C’est tout un ensemble de choses positives pour la société comme pour l’agriculture.

TC : Où en sont les agriculteurs de la production d’énergies renouvelables ?

O.D. : Ça démarre. La volonté du monde agricole est très forte sur le photovoltaïque bien sûr. L’éolien, sur le plan territorial est plus compliqué à développer parce que « l’acceptation » est plus compliquée, surtout lorsqu’il y a concentration.Derrière, il y a des projets de méthanisation qui sortent. Au début, ils étaient surtout liés à l’élevage, pour diminuer l’impact des effluents sur l’environnement. Aujourd’hui, même dans les zones de polyculture-élevage voire de polycultures, il y a des projets. On a dans les tuyaux entre 300 et 400 projets au total et beaucoup d’agriculteurs se renseignent auprès des Chambres d’agriculture.On peut répondre à l’enjeu qui est de 30% de gaz vert en 2030. Le potentiel est là, les hommes sont là, le territoire est là. Après, il y a un travail à faire de normalisation de la part de l’Etat. C’est anormal que l’on mette encore quatre ans à faire un méthaniseur en France alors qu’on met un an maximum dans les pays voisins.Il faut aller plus vite, il faut trouver du cautionnement parce que la situation économique du monde agricole est telle que les banques, sur des projets de quatre à cinq millions d’euros, demandent des cautions importantes.A côté de l’électrique, notamment sur les transports, le gaz vert pourra être un carburant tout aussi intéressant notamment en matière de pollution puisqu’il ne pollue pas plus que l’électrique, si l’on compte la fabrication des batteries. Il y a un mix énergétique à trouver : l’électricité peut être plus en ville parce que l’on roule moins et le gaz à la campagne parce que les distances sont plus longues.

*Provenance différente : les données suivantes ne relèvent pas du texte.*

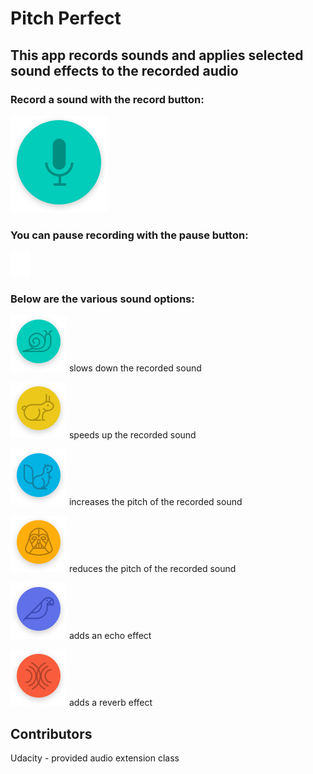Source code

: #  Pitch Perfect

## This app records sounds and applies selected sound effects to the recorded audio

### Record a sound with the record button: 
![record](https://github.com/BrentMifsud/Pitch-Perfect/blob/master/Pitch%20Perfect/Assets.xcassets/Record.imageset/Record.png)

### You can pause recording with the pause button:
![pause](https://github.com/BrentMifsud/Pitch-Perfect/blob/master/Pitch%20Perfect/Assets.xcassets/Pause.imageset/Pause.png)

### Below are the various sound options:
![slow](https://github.com/BrentMifsud/Pitch-Perfect/blob/master/Pitch%20Perfect/Assets.xcassets/Slow.imageset/Slow.png)  slows down the recorded sound 

![fast](https://github.com/BrentMifsud/Pitch-Perfect/blob/master/Pitch%20Perfect/Assets.xcassets/Fast.imageset/Fast.png) speeds up the recorded sound

![high pitch](https://github.com/BrentMifsud/Pitch-Perfect/blob/master/Pitch%20Perfect/Assets.xcassets/HighPitch.imageset/HighPitch.png) increases the pitch of the recorded sound

![low pitch](https://github.com/BrentMifsud/Pitch-Perfect/blob/master/Pitch%20Perfect/Assets.xcassets/LowPitch.imageset/LowPitch.png) reduces the pitch of the recorded sound

![echo](https://github.com/BrentMifsud/Pitch-Perfect/blob/master/Pitch%20Perfect/Assets.xcassets/Echo.imageset/Echo.png) adds an echo effect 

![reverb](https://github.com/BrentMifsud/Pitch-Perfect/blob/master/Pitch%20Perfect/Assets.xcassets/Reverb.imageset/Reverb.png) adds a reverb effect

## Contributors
Udacity - provided audio extension class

« La transition énergétique, des projets de territoires sur tout le territoire »

TC : Quels freins subsistent à l’adoption des énergies renouvelables ?

O.D. : Il faut encore plus aider au développement d’une filière en amont, une filière de fabricants. On a un peu « piétiné » sur la méthanisation depuis cinq à dix ans, ce qui fait qu’en l’absence de dynamique, il n’y a pas de filière en amont. La technique, scientifiquement, existe. Maintenant il faut la développer, il faut que les entreprises investissent dedans.En France, on a parfois tendance à d’abord parler des normes et de la fiscalité. Or ne commençons pas par nous mettre des barrières, développons avant. On développe, on crée la dynamique et ensuite on adapte les normes au fur et à mesure. C’est, apparemment, la volonté de Sébastien Lecornu (secrétaire d'Etat auprès du Ministre de la transition écologique et solidaire, ndlr), qui a vraiment envie de bouger les lignes.L’agriculture est une chance pour la transition énergétique de la France mais la transition énergétique est aussi une chance pour l’agriculture, car elle peut permettre une meilleure durabilité des exploitations.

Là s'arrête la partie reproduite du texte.